Thisisworsethananticpated · 12/09/2021 00:10

Hang tight Op
She is very very little
She will grow up , mature and she will see him for what he is
This will suck for you for a while , and it’s not fair
And as parents it’s not always easy to produce such unconditional love ❤️
But she will x

junebirthdaygirl · 12/09/2021 02:48

She may have noticed a reaction in you when she said she would live with her dad and so may use it now to get that same reaction. Try to let it over your head and never talk badly about her dad unless he does something very bad right now. Remember at 18 she will possibly be living away from home anyway so it's not worth wasting energy on worrying about that now. Just be the Mom you are and your dd will remember that as she grows. Its very stressful for you going through court etc so take care of yourself and try not to let that man take up any space in your head.
Is your dd safe with this man? I am surprised he doesn't have to have supervised access due to his history.

arcof · 12/09/2021 03:33

If he's violent why does he have this level of access?

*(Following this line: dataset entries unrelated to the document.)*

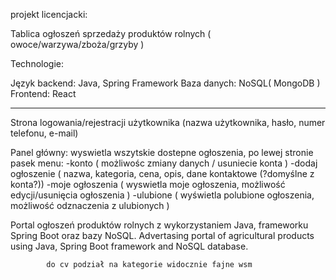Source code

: projekt licencjacki:

Tablica ogłoszeń sprzedaży produktów rolnych ( owoce/warzywa/zboża/grzyby )

Technologie:

Język backend: Java, Spring Framework
Baza danych: NoSQL( MongoDB )
Frontend: React

------------------

Strona logowania/rejestracji użytkownika (nazwa użytkownika, hasło, numer telefonu, e-mail)

Panel główny: wyswietla wszytskie dostepne ogłoszenia, 
		po lewej stronie pasek menu:
			-konto ( możliwośc zmiany danych / usuniecie konta )
			-dodaj ogłoszenie ( nazwa, kategoria, cena, opis, dane kontaktowe (?domyślne z konta?))
			-moje ogłoszenia ( wyswietla moje ogłoszenia, możliwość edycji/usunięcia ogłoszenia )
			-ulubione ( wyświetla polubione ogłoszenia, możliwość odznaczenia z ulubionych )

Portal ogłoszeń produktów rolnych z wykorzystaniem Java, frameworku Spring Boot oraz bazy NoSQL.
Advertasing portal of agricultural products using Java, Spring Boot framework and NoSQL database.

			do cv podział na kategorie widocznie fajne wsm 
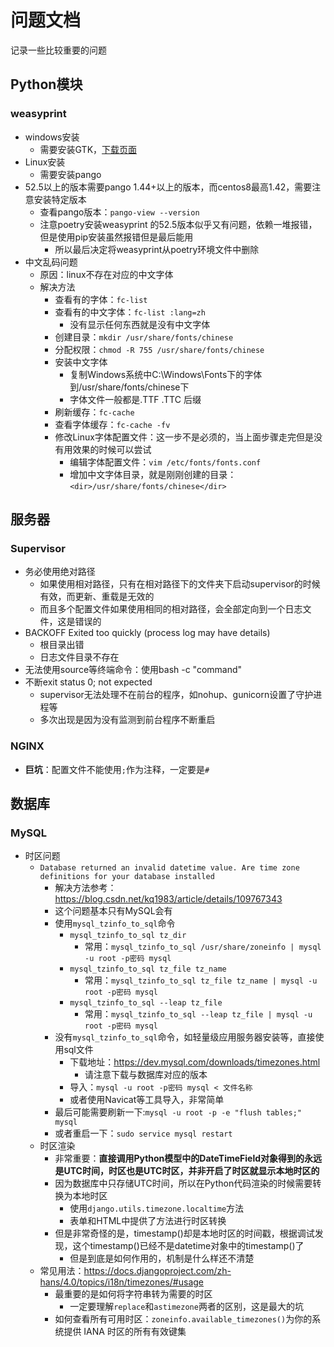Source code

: # 问题文档

记录一些比较重要的问题

## Python模块

### weasyprint

- windows安装
    - 需要安装GTK，[下载页面](https://github.com/tschoonj/GTK-for-Windows-Runtime-Environment-Installer/releases)
- Linux安装
    - 需要安装pango
- 52.5以上的版本需要pango 1.44+以上的版本，而centos8最高1.42，需要注意安装特定版本
    - 查看pango版本：`pango-view --version`
    - 注意poetry安装weasyprint 的52.5版本似乎又有问题，依赖一堆报错，但是使用pip安装虽然报错但是最后能用
        - 所以最后决定将weasyprint从poetry环境文件中删除
- 中文乱码问题
    - 原因：linux不存在对应的中文字体
    - 解决方法
        - 查看有的字体：`fc-list`
        - 查看有的中文字体：`fc-list :lang=zh`
            - 没有显示任何东西就是没有中文字体
        - 创建目录：`mkdir /usr/share/fonts/chinese`
        - 分配权限：`chmod -R 755 /usr/share/fonts/chinese`
        - 安装中文字体
            - 复制Windows系统中C:\Windows\Fonts下的字体到/usr/share/fonts/chinese下
            - 字体文件一般都是.TTF .TTC 后缀
        - 刷新缓存：`fc-cache`
        - 查看字体缓存：`fc-cache -fv`
        - 修改Linux字体配置文件：这一步不是必须的，当上面步骤走完但是没有用效果的时候可以尝试
            - 编辑字体配置文件：`vim /etc/fonts/fonts.conf`
            - 增加中文字体目录，就是刚刚创建的目录：`<dir>/usr/share/fonts/chinese</dir>`

## 服务器

### Supervisor

- 务必使用绝对路径
    - 如果使用相对路径，只有在相对路径下的文件夹下启动supervisor的时候有效，而更新、重载是无效的
    - 而且多个配置文件如果使用相同的相对路径，会全部定向到一个日志文件，这是错误的
- BACKOFF Exited too quickly (process log may have details)
    - 根目录出错
    - 日志文件目录不存在
- 无法使用source等终端命令：使用bash -c "command"
- 不断exit status 0; not expected
    - supervisor无法处理不在前台的程序，如nohup、gunicorn设置了守护进程等
    - 多次出现是因为没有监测到前台程序不断重启

### NGINX

- **巨坑**：配置文件不能使用`;`作为注释，一定要是`#`

## 数据库

### MySQL

- <span id="mysql-tzinfo">时区问题</span>
    - `Database returned an invalid datetime value. Are time zone definitions for your database installed`
        - 解决方法参考：https://blog.csdn.net/kq1983/article/details/109767343
        - 这个问题基本只有MySQL会有
        - 使用`mysql_tzinfo_to_sql`命令
            - `mysql_tzinfo_to_sql tz_dir`
                - 常用：`mysql_tzinfo_to_sql /usr/share/zoneinfo | mysql -u root -p密码 mysql`
            - `mysql_tzinfo_to_sql tz_file tz_name`
                - 常用：`mysql_tzinfo_to_sql tz_file tz_name | mysql -u root -p密码 mysql`
            - `mysql_tzinfo_to_sql --leap tz_file`
                - 常用：`mysql_tzinfo_to_sql --leap tz_file | mysql -u root -p密码 mysql`
        - 没有`mysql_tzinfo_to_sql`命令，如轻量级应用服务器安装等，直接使用sql文件
            - 下载地址：<https://dev.mysql.com/downloads/timezones.html>
                - 请注意下载与数据库对应的版本
            - 导入：`mysql -u root -p密码 mysql < 文件名称`
            - 或者使用Navicat等工具导入，非常简单
        - 最后可能需要刷新一下:`mysql -u root -p -e "flush tables;" mysql`
        - 或者重启一下：`sudo service mysql restart`
    - 时区渲染
        - 非常重要：**直接调用Python模型中的DateTimeField对象得到的永远是UTC时间，时区也是UTC时区，并非开启了时区就显示本地时区的**
        - 因为数据库中只存储UTC时间，所以在Python代码渲染的时候需要转换为本地时区
            - 使用`django.utils.timezone.localtime`方法
            - 表单和HTML中提供了方法进行时区转换
        - 但是非常奇怪的是，timestamp()却是本地时区的时间戳，根据调试发现，这个timestamp()已经不是datetime对象中的timestamp()了
            - 但是到底是如何作用的，机制是什么样还不清楚
    - 常见用法：<https://docs.djangoproject.com/zh-hans/4.0/topics/i18n/timezones/#usage>
        - 最重要的是如何将字符串转为需要的时区
            - 一定要理解`replace`和`astimezone`两者的区别，这是最大的坑
        - 如何查看所有可用时区：`zoneinfo.available_timezones()`为你的系统提供 IANA 时区的所有有效键集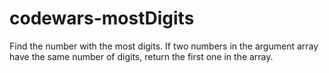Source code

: # codewars-mostDigits
Find the number with the most digits.  If two numbers in the argument array have the same number of digits, return the first one in the array.
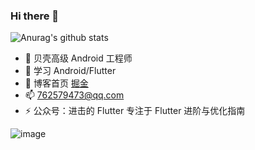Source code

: ### Hi there 👋

![Anurag's github stats](https://github-readme-stats.vercel.app/api?username=Nayuta403)

- 🔭 贝壳高级 Android 工程师
- 🌱 学习 Android/Flutter 
- 💬 博客首页 [掘金](https://juejin.cn/user/4309694831660711)
- 📫 762579473@qq.com
- ⚡ 公众号：进击的 Flutter 专注于 Flutter 进阶与优化指南

![image](https://user-images.githubusercontent.com/40540394/124443711-7c0ad780-ddb0-11eb-9772-89d875e0a6d9.png)

<!--
**Nayuta403/Nayuta403** is a ✨ _special_ ✨ repository because its `README.md` (this file) appears on your GitHub profile.

Here are some ideas to get you started:

- 🔭 I’m currently working on ...
- 🌱 I’m currently learning ...
- 👯 I’m looking to collaborate on ...
- 🤔 I’m looking for help with ...
- 💬 Ask me about ...
- 📫 How to reach me: ...
- 😄 Pronouns: ...
- ⚡ Fun fact: ...
-->
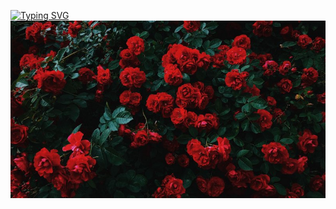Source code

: [![Typing SVG](https://readme-typing-svg.herokuapp.com?font=Indie+Flower&size=50&pause=1000&color=BB1818&center=true&vCenter=true&random=false&width=800&height=80&lines=Hi!+I'm+Fergie+Doigrales.+%F0%9F%90%87;+I+am+a+student+at+ITMO+University%2C%E2%9D%A4%EF%B8%8F;faculty+of+Software+Engineering.+%F0%9F%90%B0)](https://git.io/typing-svg)
![Иллюстрация](https://github.com/FergieDoigrales/FergieDoigrales/blob/main/1612929307_139-p-krasnii-fon-vk-173.jpg)
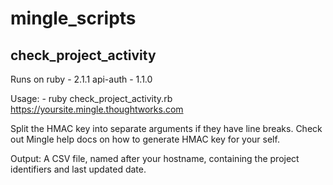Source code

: mingle_scripts
==============

check_project_activity
----------------------

Runs on 
ruby - 2.1.1
api-auth - 1.1.0

Usage: - ruby check_project_activity.rb https://yoursite.mingle.thoughtworks.com <your username> <your secret HMAC key>

Split the HMAC key into separate arguments if they have line breaks.
Check out Mingle help docs on how to generate HMAC key for your self.


Output: A CSV file, named after your hostname, containing the project identifiers and last updated date.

RantyAunty · 12/09/2021 06:50

She's 7. I wouldn't worry about it right now. She be her mom .
Someone is having these very adult conversations with her when they shouldn't be.

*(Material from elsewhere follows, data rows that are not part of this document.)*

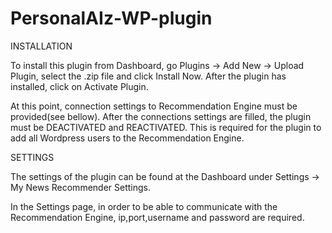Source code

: # PersonalAIz-WP-plugin

INSTALLATION

To install this plugin from Dashboard, go Plugins -> Add New -> Upload Plugin, 
select the .zip file and click Install Now. After the plugin has installed,
click on Activate Plugin.

At this point, connection settings to Recommendation Engine must be provided(see bellow).
After the connections settings are filled, the plugin must be DEACTIVATED and REACTIVATED.
This is required for the plugin to add all Wordpress users to the Recommendation Engine.



SETTINGS

The settings of the plugin can be found at the Dashboard under Settings -> My News Recommender Settings.

In the Settings page, in order to be able to communicate with the Recommendation Engine,
ip,port,username and password are required.
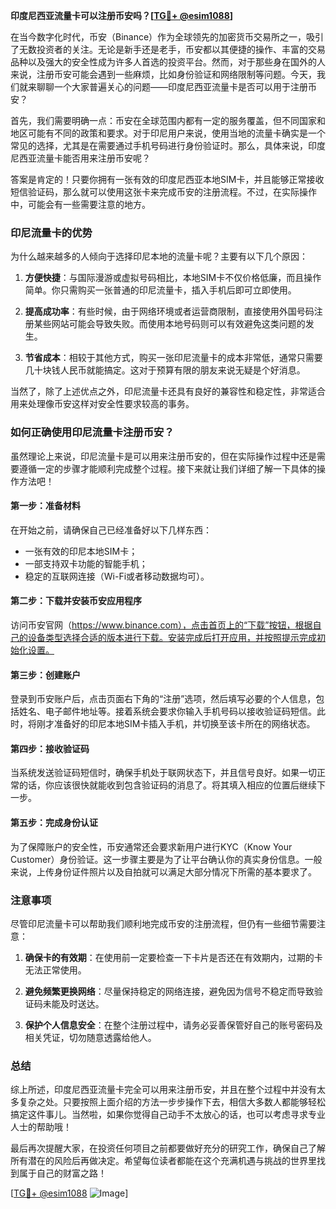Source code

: **印度尼西亚流量卡可以注册币安吗？[[TG💪+ @esim1088](https://t.me/s/esim1088)]**

在当今数字化时代，币安（Binance）作为全球领先的加密货币交易所之一，吸引了无数投资者的关注。无论是新手还是老手，币安都以其便捷的操作、丰富的交易品种以及强大的安全性成为许多人首选的投资平台。然而，对于那些身在国外的人来说，注册币安可能会遇到一些麻烦，比如身份验证和网络限制等问题。今天，我们就来聊聊一个大家普遍关心的问题——印度尼西亚流量卡是否可以用于注册币安？

首先，我们需要明确一点：币安在全球范围内都有一定的服务覆盖，但不同国家和地区可能有不同的政策和要求。对于印尼用户来说，使用当地的流量卡确实是一个常见的选择，尤其是在需要通过手机号码进行身份验证时。那么，具体来说，印度尼西亚流量卡能否用来注册币安呢？

答案是肯定的！只要你拥有一张有效的印度尼西亚本地SIM卡，并且能够正常接收短信验证码，那么就可以使用这张卡来完成币安的注册流程。不过，在实际操作中，可能会有一些需要注意的地方。

### 印尼流量卡的优势

为什么越来越多的人倾向于选择印尼本地的流量卡呢？主要有以下几个原因：

1. **方便快捷**：与国际漫游或虚拟号码相比，本地SIM卡不仅价格低廉，而且操作简单。你只需购买一张普通的印尼流量卡，插入手机后即可立即使用。
   
2. **提高成功率**：有些时候，由于网络环境或者运营商限制，直接使用外国号码注册某些网站可能会导致失败。而使用本地号码则可以有效避免这类问题的发生。
   
3. **节省成本**：相较于其他方式，购买一张印尼流量卡的成本非常低，通常只需要几十块钱人民币就能搞定。这对于预算有限的朋友来说无疑是个好消息。

当然了，除了上述优点之外，印尼流量卡还具有良好的兼容性和稳定性，非常适合用来处理像币安这样对安全性要求较高的事务。

### 如何正确使用印尼流量卡注册币安？

虽然理论上来说，印尼流量卡是可以用来注册币安的，但在实际操作过程中还是需要遵循一定的步骤才能顺利完成整个过程。接下来就让我们详细了解一下具体的操作方法吧！

#### 第一步：准备材料
在开始之前，请确保自己已经准备好以下几样东西：
- 一张有效的印尼本地SIM卡；
- 一部支持双卡功能的智能手机；
- 稳定的互联网连接（Wi-Fi或者移动数据均可）。

#### 第二步：下载并安装币安应用程序
访问币安官网（https://www.binance.com），点击首页上的“下载”按钮，根据自己的设备类型选择合适的版本进行下载。安装完成后打开应用，并按照提示完成初始化设置。

#### 第三步：创建账户
登录到币安账户后，点击页面右下角的“注册”选项，然后填写必要的个人信息，包括姓名、电子邮件地址等。接着系统会要求你输入手机号码以接收验证码短信。此时，将刚才准备好的印尼本地SIM卡插入手机，并切换至该卡所在的网络状态。

#### 第四步：接收验证码
当系统发送验证码短信时，确保手机处于联网状态下，并且信号良好。如果一切正常的话，你应该很快就能收到包含验证码的消息了。将其填入相应的位置后继续下一步。

#### 第五步：完成身份认证
为了保障账户的安全性，币安通常还会要求新用户进行KYC（Know Your Customer）身份验证。这一步骤主要是为了让平台确认你的真实身份信息。一般来说，上传身份证件照片以及自拍就可以满足大部分情况下所需的基本要求了。

### 注意事项
尽管印尼流量卡可以帮助我们顺利地完成币安的注册流程，但仍有一些细节需要注意：

1. **确保卡的有效期**：在使用前一定要检查一下卡片是否还在有效期内，过期的卡无法正常使用。
   
2. **避免频繁更换网络**：尽量保持稳定的网络连接，避免因为信号不稳定而导致验证码未能及时送达。
   
3. **保护个人信息安全**：在整个注册过程中，请务必妥善保管好自己的账号密码及相关凭证，切勿随意透露给他人。

### 总结

综上所述，印度尼西亚流量卡完全可以用来注册币安，并且在整个过程中并没有太多复杂之处。只要按照上面介绍的方法一步步操作下去，相信大多数人都能够轻松搞定这件事儿。当然啦，如果你觉得自己动手不太放心的话，也可以考虑寻求专业人士的帮助哦！

最后再次提醒大家，在投资任何项目之前都要做好充分的研究工作，确保自己了解所有潜在的风险后再做决定。希望每位读者都能在这个充满机遇与挑战的世界里找到属于自己的财富之路！

[[TG💪+ @esim1088](https://t.me/s/esim1088) ![Image](https://i.postimg.cc/4NQfJmqS/Snipaste-2025-05-13-00-14-12.png)]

AcceptedTheTruth · 12/09/2021 10:35

@arcof

If he's violent why does he have this level of access?
Court awarded it
OP posts:
LunaAndHerMoonDragons · 12/09/2021 10:41

@NotRightNowPlease "@AcceptedTheTruth keep doing what you’re doing, providing her with a stable, happy home. My eldest dd has just turned 18, it used to hurt like hell when she thought the sun shined out of her dads bum and wanted to be with him all the time. Now she sees him for what he really is it hurts me even more. She even suggested I should push my other 3s dad to have them more so our house would be the fun house as when she was younger that’s how she saw her dads house and she wanted to be there all the time. It’s sad she now sees it for how it was.". I expect this is what will happen for your DD @AcceptedTheTruth. I was that child, it's what happened for me. Now I'm seeing some of the other side of it. I understand the fear, I think about that sometimes with Stbxh. Though right now our older DC don't trust him and that really hurts too. I'm simultaneously worried they'll want to see him all the time when we split and worried they won't want to see him at all. I want them to have a father and he does love them. But OMG it is hard.

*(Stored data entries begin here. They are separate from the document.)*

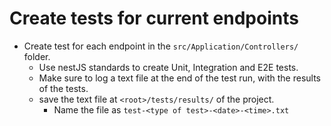 # Create tests for current endpoints
- Create test for each endpoint in the `src/Application/Controllers/` folder.
    - Use nestJS standards to create Unit, Integration and E2E tests.
    - Make sure to log a text file at the end of the test run, with the results of the tests.
    - save the text file at `<root>/tests/results/` of the project.
        - Name the file as `test-<type of test>-<date>-<time>.txt`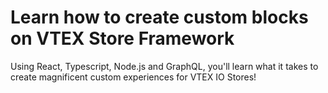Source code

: # Learn how to create custom blocks on VTEX Store Framework

Using React, Typescript, Node.js and GraphQL, you'll learn what it takes to create magnificent custom experiences for VTEX IO Stores!
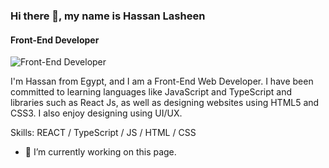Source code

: ### Hi there 👋, my name is Hassan Lasheen
#### Front-End Developer
![Front-End Developer](https://i.pinimg.com/564x/3c/16/ae/3c16aec2e1c6e8d4c88e8976242d18f9.jpg)

I'm Hassan from Egypt, and I am a Front-End Web Developer. I have been committed to learning languages like JavaScript and TypeScript and libraries such as React Js, as well as designing websites using HTML5 and CSS3. I also enjoy designing using UI/UX.

Skills: REACT / TypeScript / JS / HTML / CSS

- 🔭 I’m currently working on this page.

AcceptedTheTruth · 12/09/2021 18:21

[quote LunaAndHerMoonDragons]**@NotRightNowPlease* "@AcceptedTheTruth keep doing what you’re doing, providing her with a stable, happy home. My eldest dd has just turned 18, it used to hurt like hell when she thought the sun shined out of her dads bum and wanted to be with him all the time. Now she sees him for what he really is it hurts me even more. She even suggested I should push my other 3s dad to have them more so our house would be the fun house as when she was younger that’s how she saw her dads house and she wanted to be there all the time. It’s sad she now sees it for how it was.". I expect this is what will happen for your DD @AcceptedTheTruth*. I was that child, it's what happened for me. Now I'm seeing some of the other side of it. I understand the fear, I think about that sometimes with Stbxh. Though right now our older DC don't trust him and that really hurts too. I'm simultaneously worried they'll want to see him all the time when we split and worried they won't want to see him at all. I want them to have a father and he does love them. But OMG it is hard.[/quote]
@LunaAndHerMoonDragons I want them to have a father and he does love them. But OMG it is hard.

This really got me, as it's so true. I want her to have a great relationship with her dad and love him, but it's so hard because I am almost torn with everything he's done and the way he acts.